新皮質運動野におけるトップダウン入力と局所振動の機能連関

研究課題

研究課題/領域番号 20H03359
研究機関玉川大学

研究代表者

川口 泰雄  玉川大学, 脳科学研究所, 研究員 (40169694)

研究分担者 窪田 芳之  生理学研究所, 脳機能計測・支援センター, 准教授 (90192567)
研究期間 (年度) 2020-04-01 – 2023-03-31
キーワード前頭皮質 / 錐体細胞 / FS細胞 / 皮質間投射 / 振動
研究実績の概要

前頭皮質機能を発現する重要な構造である、トップダウン投射と振動生成回路をニューロンタイプからボトムアップに理解するために、以下の実験・解析を行った。
(1) 二次運動野(M2)から一次運動野(M1)へ投射する終脳投射(IT)細胞の多様性: これまでに、M2からM1の1層への軸索終末が5層錐体細胞樹状突起タフトへシナプスすることや、M2からM1へトップダウン投射する錐体細胞は主に3層と5層にあることを明らかにした。本年度は、M2の5層IT細胞のM1の1層投射様式を解析した。
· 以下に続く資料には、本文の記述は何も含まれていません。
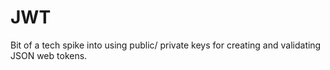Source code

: # JWT

Bit of a tech spike into using public/ private keys for creating and validating JSON web tokens.
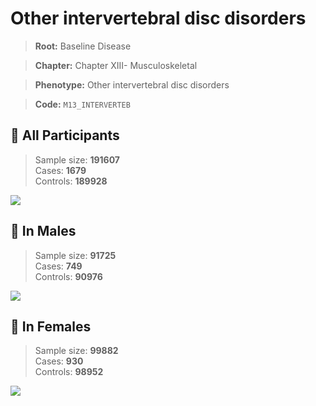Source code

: # Other intervertebral disc disorders

> **Root:** Baseline Disease  

> **Chapter:** Chapter XIII- Musculoskeletal  

> **Phenotype:** Other intervertebral disc disorders  

> **Code:** `M13_INTERVERTEB`

## 🧪 All Participants  
> Sample size: **191607**  
> Cases: **1679**  
> Controls: **189928**
<img src="/Disease/Figures/ALL/Baseline/M13_INTERVERTEB.png"/>
<CsvTable src="/Disease_Data/ALL/Baseline/LG_M13_INTERVERTEB.csv" label="🔍 View full results" />

## 👨 In Males  
> Sample size: **91725**  
> Cases: **749**  
> Controls: **90976**
<img src="/Disease/Figures/Male/Baseline/M13_INTERVERTEB.png"/>
<CsvTable src="/Disease_Data/Male/Baseline/LG_M13_INTERVERTEB.csv" label="🔍 View full results" />

## 👩 In Females  
> Sample size: **99882**  
> Cases: **930**  
> Controls: **98952**
<img src="/Disease/Figures/Female/Baseline/M13_INTERVERTEB.png"/>
<CsvTable src="/Disease_Data/Female/Baseline/LG_M13_INTERVERTEB.csv" label="🔍 View full results" />
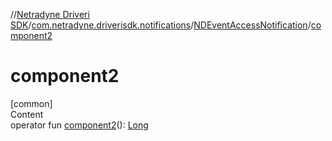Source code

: //[Netradyne Driveri SDK](../../index.md)/[com.netradyne.driverisdk.notifications](../index.md)/[NDEventAccessNotification](index.md)/[component2](component2.md)



# component2  
[common]  
Content  
operator fun [component2](component2.md)(): [Long](https://kotlinlang.org/api/latest/jvm/stdlib/kotlin/-long/index.html)  



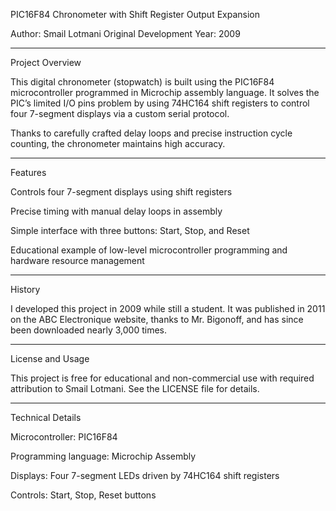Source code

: PIC16F84 Chronometer with Shift Register Output Expansion

Author: Smail Lotmani
Original Development Year: 2009


---

Project Overview

This digital chronometer (stopwatch) is built using the PIC16F84 microcontroller programmed in Microchip assembly language. It solves the PIC’s limited I/O pins problem by using 74HC164 shift registers to control four 7-segment displays via a custom serial protocol.

Thanks to carefully crafted delay loops and precise instruction cycle counting, the chronometer maintains high accuracy.


---

Features

Controls four 7-segment displays using shift registers

Precise timing with manual delay loops in assembly

Simple interface with three buttons: Start, Stop, and Reset

Educational example of low-level microcontroller programming and hardware resource management



---

History

I developed this project in 2009 while still a student. It was published in 2011 on the ABC Electronique website, thanks to Mr. Bigonoff, and has since been downloaded nearly 3,000 times.


---

License and Usage

This project is free for educational and non-commercial use with required attribution to Smail Lotmani. See the LICENSE file for details.


---

Technical Details

Microcontroller: PIC16F84

Programming language: Microchip Assembly

Displays: Four 7-segment LEDs driven by 74HC164 shift registers

Controls: Start, Stop, Reset buttons
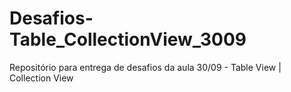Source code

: # Desafios-Table_CollectionView_3009
Repositório para entrega de desafios da aula 30/09 - Table View | Collection View
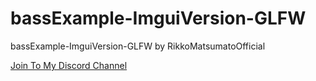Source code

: # bassExample-ImguiVersion-GLFW
bassExample-ImguiVersion-GLFW by RikkoMatsumatoOfficial

[Join To My Discord Channel](https://discord.gg/U2P5Hrcq9C)
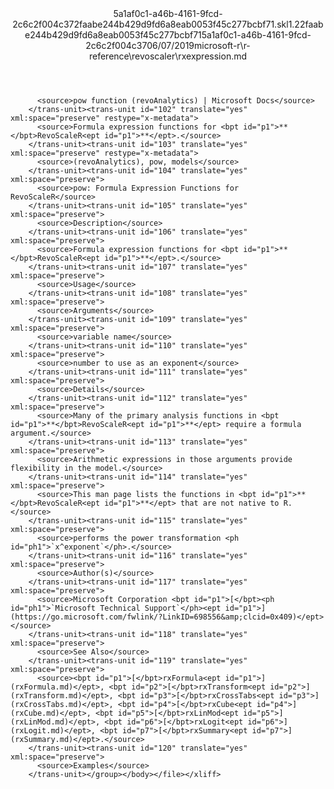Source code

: <?xml version="1.0"?><xliff version="1.2" xmlns="urn:oasis:names:tc:xliff:document:1.2" xmlns:xsi="http://www.w3.org/2001/XMLSchema-instance" xsi:schemaLocation="urn:oasis:names:tc:xliff:document:1.2 xliff-core-1.2-transitional.xsd"><file datatype="xml" original="rxexpression.md" source-language="en-US" target-language="en-US"><header><tool tool-id="mdxliff" tool-name="mdxliff" tool-version="1.0-4e81c41" tool-company="Microsoft" /><xliffext:skl_file_name xmlns:xliffext="urn:microsoft:content:schema:xliffextensions">5a1af0c1-a46b-4161-9fcd-2c6c2f004c372faabe244b429d9fd6a8eab0053f45c277bcbf71.skl</xliffext:skl_file_name><xliffext:version xmlns:xliffext="urn:microsoft:content:schema:xliffextensions">1.2</xliffext:version><xliffext:ms.openlocfilehash xmlns:xliffext="urn:microsoft:content:schema:xliffextensions">2faabe244b429d9fd6a8eab0053f45c277bcbf71</xliffext:ms.openlocfilehash><xliffext:ms.sourcegitcommit xmlns:xliffext="urn:microsoft:content:schema:xliffextensions">5a1af0c1-a46b-4161-9fcd-2c6c2f004c37</xliffext:ms.sourcegitcommit><xliffext:ms.lasthandoff xmlns:xliffext="urn:microsoft:content:schema:xliffextensions">06/07/2019</xliffext:ms.lasthandoff><xliffext:ms.openlocfilepath xmlns:xliffext="urn:microsoft:content:schema:xliffextensions">microsoft-r\r-reference\revoscaler\rxexpression.md</xliffext:ms.openlocfilepath></header><body><group id="content" extype="content"><trans-unit id="101" translate="yes" xml:space="preserve" restype="x-metadata">
          <source>pow function (revoAnalytics) | Microsoft Docs</source>
        </trans-unit><trans-unit id="102" translate="yes" xml:space="preserve" restype="x-metadata">
          <source>Formula expression functions for <bpt id="p1">**</bpt>RevoScaleR<ept id="p1">**</ept>.</source>
        </trans-unit><trans-unit id="103" translate="yes" xml:space="preserve" restype="x-metadata">
          <source>(revoAnalytics), pow, models</source>
        </trans-unit><trans-unit id="104" translate="yes" xml:space="preserve">
          <source>pow: Formula Expression Functions for RevoScaleR</source>
        </trans-unit><trans-unit id="105" translate="yes" xml:space="preserve">
          <source>Description</source>
        </trans-unit><trans-unit id="106" translate="yes" xml:space="preserve">
          <source>Formula expression functions for <bpt id="p1">**</bpt>RevoScaleR<ept id="p1">**</ept>.</source>
        </trans-unit><trans-unit id="107" translate="yes" xml:space="preserve">
          <source>Usage</source>
        </trans-unit><trans-unit id="108" translate="yes" xml:space="preserve">
          <source>Arguments</source>
        </trans-unit><trans-unit id="109" translate="yes" xml:space="preserve">
          <source>variable name</source>
        </trans-unit><trans-unit id="110" translate="yes" xml:space="preserve">
          <source>number to use as an exponent</source>
        </trans-unit><trans-unit id="111" translate="yes" xml:space="preserve">
          <source>Details</source>
        </trans-unit><trans-unit id="112" translate="yes" xml:space="preserve">
          <source>Many of the primary analysis functions in <bpt id="p1">**</bpt>RevoScaleR<ept id="p1">**</ept> require a formula argument.</source>
        </trans-unit><trans-unit id="113" translate="yes" xml:space="preserve">
          <source>Arithmetic expressions in those arguments provide flexibility in the model.</source>
        </trans-unit><trans-unit id="114" translate="yes" xml:space="preserve">
          <source>This man page lists the functions in <bpt id="p1">**</bpt>RevoScaleR<ept id="p1">**</ept> that are not native to R.</source>
        </trans-unit><trans-unit id="115" translate="yes" xml:space="preserve">
          <source>performs the power transformation <ph id="ph1">`x^exponent`</ph>.</source>
        </trans-unit><trans-unit id="116" translate="yes" xml:space="preserve">
          <source>Author(s)</source>
        </trans-unit><trans-unit id="117" translate="yes" xml:space="preserve">
          <source>Microsoft Corporation <bpt id="p1">[</bpt><ph id="ph1">`Microsoft Technical Support`</ph><ept id="p1">](https://go.microsoft.com/fwlink/?LinkID=698556&amp;clcid=0x409)</ept></source>
        </trans-unit><trans-unit id="118" translate="yes" xml:space="preserve">
          <source>See Also</source>
        </trans-unit><trans-unit id="119" translate="yes" xml:space="preserve">
          <source><bpt id="p1">[</bpt>rxFormula<ept id="p1">](rxFormula.md)</ept>, <bpt id="p2">[</bpt>rxTransform<ept id="p2">](rxTransform.md)</ept>, <bpt id="p3">[</bpt>rxCrossTabs<ept id="p3">](rxCrossTabs.md)</ept>, <bpt id="p4">[</bpt>rxCube<ept id="p4">](rxCube.md)</ept>, <bpt id="p5">[</bpt>rxLinMod<ept id="p5">](rxLinMod.md)</ept>, <bpt id="p6">[</bpt>rxLogit<ept id="p6">](rxLogit.md)</ept>, <bpt id="p7">[</bpt>rxSummary<ept id="p7">](rxSummary.md)</ept>.</source>
        </trans-unit><trans-unit id="120" translate="yes" xml:space="preserve">
          <source>Examples</source>
        </trans-unit></group></body></file></xliff>
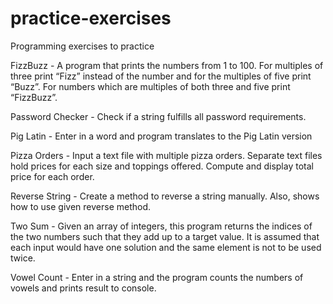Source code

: # practice-exercises
Programming exercises to practice

FizzBuzz - A program that prints the numbers from 1 to 100. For multiples of three print “Fizz” instead of the number and for the multiples of five print “Buzz”. For numbers which are multiples of both three and five print “FizzBuzz”.

Password Checker - Check if a string fulfills all password requirements. 

Pig Latin - Enter in a word and program translates to the Pig Latin version

Pizza Orders - Input a text file with multiple pizza orders. Separate text files hold prices for each size and toppings offered. Compute and display total price for each order.

Reverse String - Create a method to reverse a string manually. Also, shows how to use given reverse method.

Two Sum - Given an array of integers, this program returns the indices of the two numbers such that they add up to a target value. It is assumed that each input would have one solution and the same element is not to be used twice. 

Vowel Count - Enter in a string and the program counts the numbers of vowels and prints result to console. 
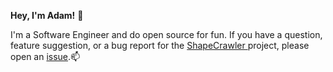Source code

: **Hey, I'm Adam!** 👋

I'm a Software Engineer and do open source for fun. If you have a question, feature suggestion, or a bug report for the [ShapeCrawler ](https://github.com/ShapeCrawler/ShapeCrawler) project, please open an [issue](https://github.com/ShapeCrawler/ShapeCrawler/issues).📫

<!--
**adamshakhabov/adamshakhabov** is a ✨ _special_ ✨ repository because its `README.md` (this file) appears on your GitHub profile.

Here are some ideas to get you started:

- 🔭 I’m currently working on ...
- 🌱 I’m currently learning ...
- 👯 I’m looking to collaborate on ...
- 🤔 I’m looking for help with ...
- 💬 Ask me about ...
- 📫 How to reach me: ...
- 😄 Pronouns: ...
- ⚡ Fun fact: ...
-->
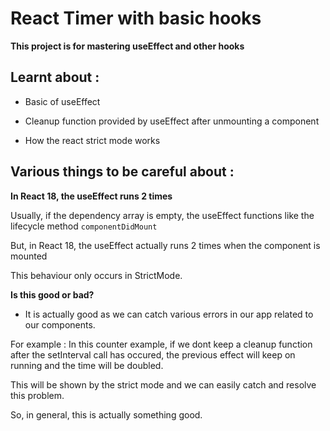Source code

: # React Timer with basic hooks

**This project is for mastering useEffect and other hooks**

## Learnt about :

- Basic of useEffect

- Cleanup function provided by useEffect after unmounting a component

- How the react strict mode works

## Various things to be careful about :
**In React 18, the useEffect runs 2 times**

Usually, if the dependency array is empty,
the useEffect functions like the lifecycle method `componentDidMount`

But, in React 18, the useEffect actually runs 2 times
when the component is mounted

This behaviour only occurs in StrictMode.

**Is this good or bad?**
- It is actually good as we can catch various errors in our app
related to our components.

For example :
In this counter example, if we dont keep a cleanup function after the
setInterval call has occured, the previous effect will keep on running
and the time will be doubled. 

This will be shown by the strict mode and we can easily catch and resolve
this problem.

So, in general, this is actually something good.



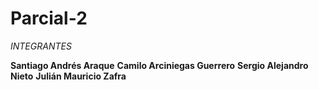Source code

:# Parcial-2

*INTEGRANTES*

**Santiago Andrés Araque**
**Camilo Arciniegas Guerrero**
**Sergio Alejandro Nieto**
**Julián Mauricio Zafra**
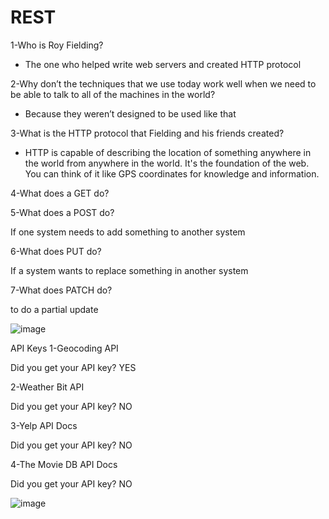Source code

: # REST

1-Who is Roy Fielding?
* The one who helped write web servers and created HTTP protocol

2-Why don’t the techniques that we use today work well when we need to be able to talk to all of the machines in the world?

* Because they weren’t designed to be used like that

3-What is the HTTP protocol that Fielding and his friends created?

* HTTP is capable of describing the location of something anywhere in the world from anywhere in the world. It's the foundation of the web. You can think of it like GPS coordinates for knowledge and information.

4-What does a GET do?



5-What does a POST do?

If one system needs to add something to another system

6-What does PUT do?

If a system wants to replace something in another system

7-What does PATCH do?

to do a partial update

![image](https://encrypted-tbn0.gstatic.com/images?q=tbn:ANd9GcTUoVaTIA0lfHMVp2VcBeR_ZHD6wbTKgC92gA&usqp=CAU.jpg)

API Keys
1-Geocoding API

Did you get your API key? YES

2-Weather Bit API

Did you get your API key? NO

3-Yelp API Docs

Did you get your API key? NO

4-The Movie DB API Docs

Did you get your API key? NO

![image](https://cloud.google.com/endpoints/docs/images/api_keys_overview.png)
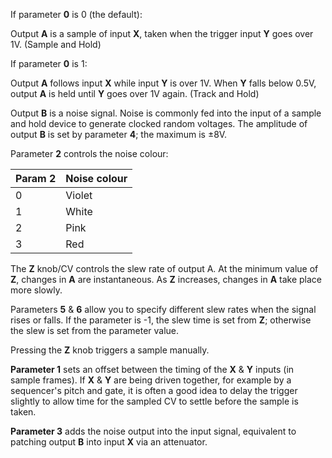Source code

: 
If parameter **0** is 0 (the default):

Output **A** is a sample of input **X**, taken when the trigger input **Y** goes over 1V. (Sample and Hold) 

If parameter **0** is 1:

Output **A** follows input **X** while input **Y** is over 1V. When **Y** falls below 0.5V, output **A** is held until **Y** goes over 1V
again. (Track and Hold)

Output **B** is a noise signal. Noise is commonly fed into the input of a sample and hold device to generate clocked random
voltages. The amplitude of output **B** is set by parameter **4**; the maximum is ±8V.

Parameter **2** controls the noise colour:

<table>
<thead>
<tr class="header">
<th><strong>Param 2</strong></th>
<th><strong>Noise colour</strong></th>
</tr>
</thead>
<tbody>
<tr class="odd">
<td>
0
</td>
<td>
Violet
</td>
</tr>
<tr class="even">
<td>
1
</td>
<td>
White
</td>
</tr>
<tr class="odd">
<td>
2
</td>
<td>
Pink
</td>
</tr>
<tr class="even">
<td>
3
</td>
<td>
Red
</td>
</tr>
</tbody>
</table>

The **Z** knob/CV controls the slew rate of output A. At the minimum value of **Z**, changes in **A** are instantaneous. As **Z**
increases, changes in **A** take place more slowly.

Parameters **5** & **6** allow you to specify different slew rates when the signal rises or falls. If the parameter is -1, the
slew time is set from **Z**; otherwise the slew is set from the parameter value.

Pressing the **Z** knob triggers a sample manually.

**Parameter 1** sets an offset between the timing of the **X** & **Y** inputs (in sample frames). If **X** & **Y** are being driven
together, for example by a sequencer's pitch and gate, it is often a good idea to delay the trigger slightly to allow
time for the sampled CV to settle before the sample is taken.

**Parameter 3** adds the noise output into the input signal, equivalent to patching output **B** into input **X** via an attenuator.
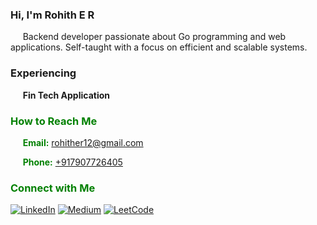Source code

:   
### Hi, I'm Rohith E R

&nbsp; &nbsp; &nbsp;Backend developer passionate about Go programming and web applications. Self-taught with a focus on efficient and scalable systems.

### Experiencing
 &nbsp; &nbsp; &nbsp;**Fin Tech Application**<font color="green">

### How to Reach Me
&nbsp; &nbsp; &nbsp;**Email:** [rohither12@gmail.com](mailto:rohither12@gmail.com)

 &nbsp; &nbsp; &nbsp;**Phone:** [+917907726405](tel:+917907726405)

### Connect with Me
[![LinkedIn](https://img.shields.io/badge/LinkedIn-Connect-blue)](https://www.linkedin.com/in/rohither)
[![Medium](https://img.shields.io/badge/Medium-Follow-green)](https://medium.com/@rohithlellu7)
[![LeetCode](https://img.shields.io/badge/LeetCode-Solve-red)](https://leetcode.com/rohithlellu7/)

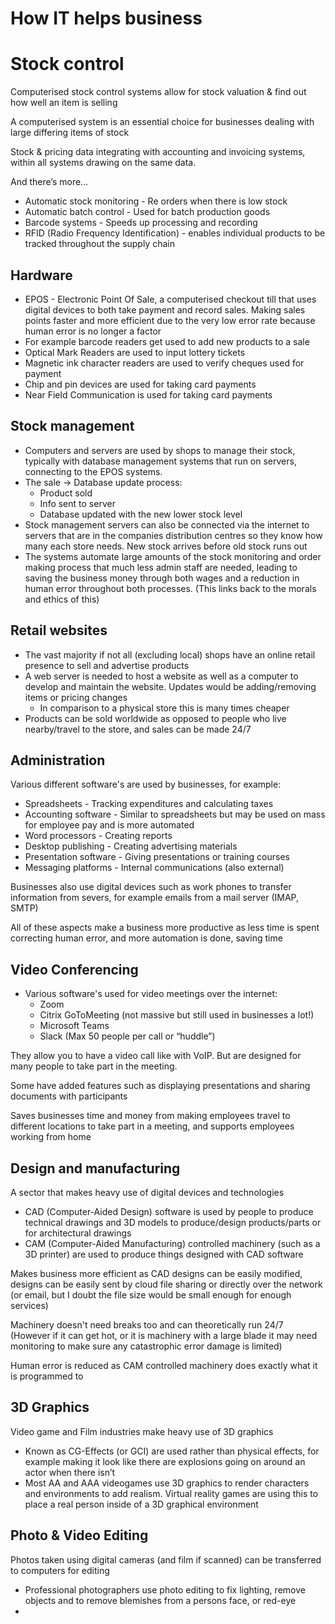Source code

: # How IT helps business

# Stock control

Computerised stock control systems allow for stock valuation & find out how well an item is selling

A computerised system is an essential choice for businesses dealing with large differing items of stock

Stock & pricing data integrating with accounting and invoicing systems, within all systems drawing on the same data.

And there’s more…

- Automatic stock monitoring - Re orders when there is low stock
- Automatic batch control - Used for batch production goods
- Barcode systems - Speeds up processing and recording
- RFID (Radio Frequency Identification) - enables individual products to be tracked throughout the supply chain

## Hardware

- EPOS - Electronic Point Of Sale, a computerised checkout till that uses digital devices to both take payment and record sales. Making sales points faster and more efficient due to the very low error rate because human error is no longer a factor
- For example barcode readers get used to add new products to a sale
- Optical Mark Readers are used to input lottery tickets
- Magnetic ink character readers are used to verify cheques used for payment
- Chip and pin devices are used for taking card payments
- Near Field Communication is used for taking card payments

## Stock management

- Computers and servers are used by shops to manage their stock, typically with database management systems that run on servers, connecting to the EPOS systems.
- The sale → Database update process:
    - Product sold
    - Info sent to server
    - Database updated with the new lower stock level
- Stock management servers can also be connected via the internet to servers that are in the companies distribution centres so they know how many each store needs. New stock arrives before old stock runs out
- The systems automate large amounts of the stock monitoring and order making process that much less admin staff are needed, leading to saving the business money through both wages and a reduction in human error throughout both processes. (This links back to the morals and ethics of this)

## Retail websites

- The vast majority if not all (excluding local) shops have an online retail presence to sell and advertise products
- A web server is needed to host a website as well as a computer to develop and maintain the website. Updates would be adding/removing items or pricing changes
    - In comparison to a physical store this is many times cheaper
- Products can be sold worldwide as opposed to people who live nearby/travel to the store, and sales can be made 24/7

## Administration

Various different software's are used by businesses, for example:

- Spreadsheets - Tracking expenditures and calculating taxes
- Accounting software - Similar to spreadsheets but may be used on mass for employee pay and is more automated
- Word processors - Creating reports
- Desktop publishing - Creating advertising materials
- Presentation software - Giving presentations or training courses
- Messaging platforms - Internal communications (also external)

Businesses also use digital devices such as work phones to transfer information from severs, for example emails from a mail server (IMAP, SMTP)

All of these aspects make a business more productive as less time is spent correcting human error, and more automation is done, saving time

## Video Conferencing

- Various software's used for video meetings over the internet:
    - Zoom
    - Citrix GoToMeeting (not massive but still used in businesses a lot!)
    - Microsoft Teams
    - Slack (Max 50 people per call  or “huddle”)

They allow you to have a video call like with VoIP. But are designed for many people to take part in the meeting.

Some have added features such as displaying presentations and sharing documents with participants

Saves businesses time and money from making employees travel to different locations to take part in a meeting, and supports employees working from home

## Design and manufacturing

A sector that makes heavy use of digital devices and technologies

- CAD (Computer-Aided Design) software is used by people to produce technical drawings and 3D models to produce/design products/parts or for architectural drawings
- CAM (Computer-Aided Manufacturing) controlled machinery (such as a 3D printer) are used to produce things designed with CAD software

Makes business more efficient as CAD designs can be easily modified, designs can be easily sent by cloud file sharing or directly over the network (or email, but I doubt the file size would be small enough for enough services)

Machinery doesn't need breaks too and can theoretically run 24/7 (However if it can get hot, or it is machinery with a large blade it may need monitoring to make sure any catastrophic error damage is limited)

Human error is reduced as CAM controlled machinery does exactly what it is programmed to

## 3D Graphics

Video game and Film industries make heavy use of 3D graphics

- Known as CG-Effects (or GCI) are used rather than physical effects, for example making it look like there are explosions going on around an actor when there isn’t
- Most AA and AAA videogames use 3D graphics to render characters and environments to add realism. Virtual reality games are using this to place a real person inside of a 3D graphical environment

## Photo & Video Editing

Photos taken using digital cameras (and film if scanned) can be transferred to computers for editing

- Professional photographers use photo editing to fix lighting, remove objects and to remove blemishes from a persons face, or red-eye
-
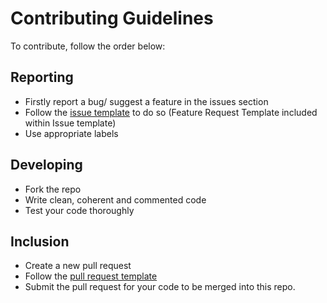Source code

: # Contributing Guidelines
To contribute, follow the order below:

## Reporting
- Firstly report a bug/ suggest a feature in the issues section
- Follow the [issue template](https://github.com/vedantpuri/pyosphere/blob/master/.github/ISSUE_TEMPLATE.md) to do so (Feature Request Template included within Issue template)
- Use appropriate labels

## Developing
- Fork the repo
- Write clean, coherent and commented code
- Test your code thoroughly

## Inclusion
- Create a new pull request
- Follow the [pull request template](https://github.com/vedantpuri/pyosphere/blob/master/.github/PULL_REQUEST_TEMPLATE.md)
- Submit the pull request for your code to be merged into this repo.

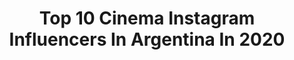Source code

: ---
title: Top 10 Cinema Instagram Influencers In Argentina In 2020
description: >-
  Find top cinema Instagram influencers in Argentina in 2020. Most popular hashtags: #cuarentena #cine #photography #photo.
platform: Instagram
profiles:
  - username: "fiosargenti"
    fullname: >-
      Fio Sargenti
    location: "Argentina"
    followers: 54585
    engagement: 405
    commentsToLikes: 0.046448
    id: ck139i2g9lev90i19fe0ofheb
    verified: true
    hashtags: "#esunatrampa, #oscars, #hoytrasnoche, #casio"
  - username: "alexispuig"
    fullname: >-
      Alexis Puig
    location: "Argentina"
    followers: 34896
    engagement: 168
    commentsToLikes: 0.090316
    id: ck1353kxwzixq0i19pgoji42f
    verified: false
    hashtags: "#dracula, #christopherlee, #quedateencasa, #stevenspielberg"
  - username: "bangalter_cosplay"
    fullname: >-
      Sabrina  Bangalter
    location: "Argentina"
    followers: 9981
    engagement: 728
    commentsToLikes: 0.030721
    id: ck0u7r1fk5l3q0i19wxnsi680
    verified: false
    hashtags: "#elbromas, #instavideo, #galgadotfan, #instadaily"
  - username: "premiosfenix"
    fullname: >-
      Premios Fénix
    location: "Argentina"
    followers: 18167
    engagement: 211
    commentsToLikes: 0.052263
    id: ck5zo6kg8pvhq0i14xx4sw6b2
    verified: false
    hashtags: "#noalautogolpe, #premiosf, #colombia, #cdmx"
  - username: "maiaschwarz_ok"
    fullname: >-
      Maia Schwarz🪐
    location: "Argentina"
    followers: 56760
    engagement: 2674
    commentsToLikes: 0.012516
    id: ck5c67gu24vtr0i11vjoudsdw
    verified: false
    hashtags: "#2020, #blancoynegro, #primavera, #curly"
  - username: "dobledebruce"
    fullname: >-
      𝗕𝗿𝘂𝗰𝗲 𝗪𝗶𝗹𝗹𝗶𝘀     𝑫𝒐𝒖𝒃𝒍𝒆
    location: "Argentina"
    followers: 321935
    engagement: 380
    commentsToLikes: 0.022553
    id: ck0w0dsr4dopt0i19xdqqibgn
    verified: true
    hashtags: "#ataque77, #people, #repost, #eternity"
  - username: "maxighione"
    fullname: >-
      Maxi Ghione
    location: "Argentina"
    followers: 67746
    engagement: 178
    commentsToLikes: 0.093305
    id: ck6tihprf0ql70j71x41hg7c3
    verified: true
    hashtags: "#respeto, #amigos, #nosalgas, #josecarbajal"
  - username: "daniflombaum"
    fullname: >-
      FLOMBAUM
    location: "Argentina"
    followers: 116119
    engagement: 730
    commentsToLikes: 0.012945
    id: ck134rx8zxwim0i19fr94j20z
    verified: false
    hashtags: "#quotes, #megustaelarte, #mic, #morocha"
  - username: "santiracca"
    fullname: >-
      Santiago Racca
    location: "Argentina"
    followers: 9576
    engagement: 518
    commentsToLikes: 0.091664
    id: ck6030a0rkax20i14kkwf2lym
    verified: false
    hashtags: "#cinema, #art, #iconicartistmagazine, #cine"
  - username: "nicolas_lanfranco"
    fullname: >-
      ɴɪᴄᴏʟᴀs ʟᴀɴғʀᴀɴᴄᴏ
    location: "Argentina"
    followers: 7352
    engagement: 457
    commentsToLikes: 0.075651
    id: ck6ueprzdsdfz0j71fqfj4aje
    verified: false
    hashtags: "#music, #color, #beauty, #makeportraits"
---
5層IT細胞に選択的にCreを発現する遺伝子改変マウスを用いて、蛍光標識したM2-5層IT細胞の軸索は1層に分布していた。M1皮質表面に逆光性トレーサーを適用すると、M2の5層IT細胞の6割ほどが標識され、5層IT細胞軸索の層分布に多様性があることが考えられた。転写因子の一つであるER81(ETV1)が5層IT細胞の一部に発現していたので、1層投射とER81発現の関係を調べた。その結果、M1の1層へ投射する5層IT細胞がER81を発現することが分かった。
(2) 前頭皮質の振動生成回路の同定: これまでに、前頭皮質5層錐体細胞のサブタイプである錐体路(PT)細胞を振動成分のない漸増光刺激で選択的に興奮させると、ベータ/ガンマ帯域の振動が引き起こされ、この誘発にはパルブアルブンFS細胞との結合が必要であることを見つけた。これまでに明らかにした、前頭皮質5層のPT、IT、FS細胞の内因的特性、同種間・異種間の化学シナプス特性、FS細胞の電気結合特性を使って、局所回路モデルを作った。このモデル回路でPT細胞を漸増刺激するとベータ/ガンマ振動が誘発されたのに対して、IT細胞刺激では振動が起こらなかった。前頭皮質の振動誘発におけるPT細胞の重要性が実験的にも計算論的にも明らかになった。

現在までの達成度 (区分)
現在までの達成度 (区分)

2: おおむね順調に進展している

理由

皮質間トップダウン投射と皮質局所振動の機能を理解するために必要な、前頭皮質間投射細胞や振動誘発回路の実体を明らかにすることができた。

今後の研究の推進方策

二次運動野から一次運動野錐体路細胞へのシナプス結合の選択性や可塑性を明らかにするとともに、一次運動野へ投射する錐体細胞サブタイプの局所結合様式を解析し、皮質間トップダウン機能の理解を深める。

  • 研究成果

    (7件)

すべて 2022 2021

すべて 雑誌論文 (2件) (うち査読あり 1件、 オープンアクセス 1件) 学会発表 (5件) (うち国際学会 1件、 招待講演 1件)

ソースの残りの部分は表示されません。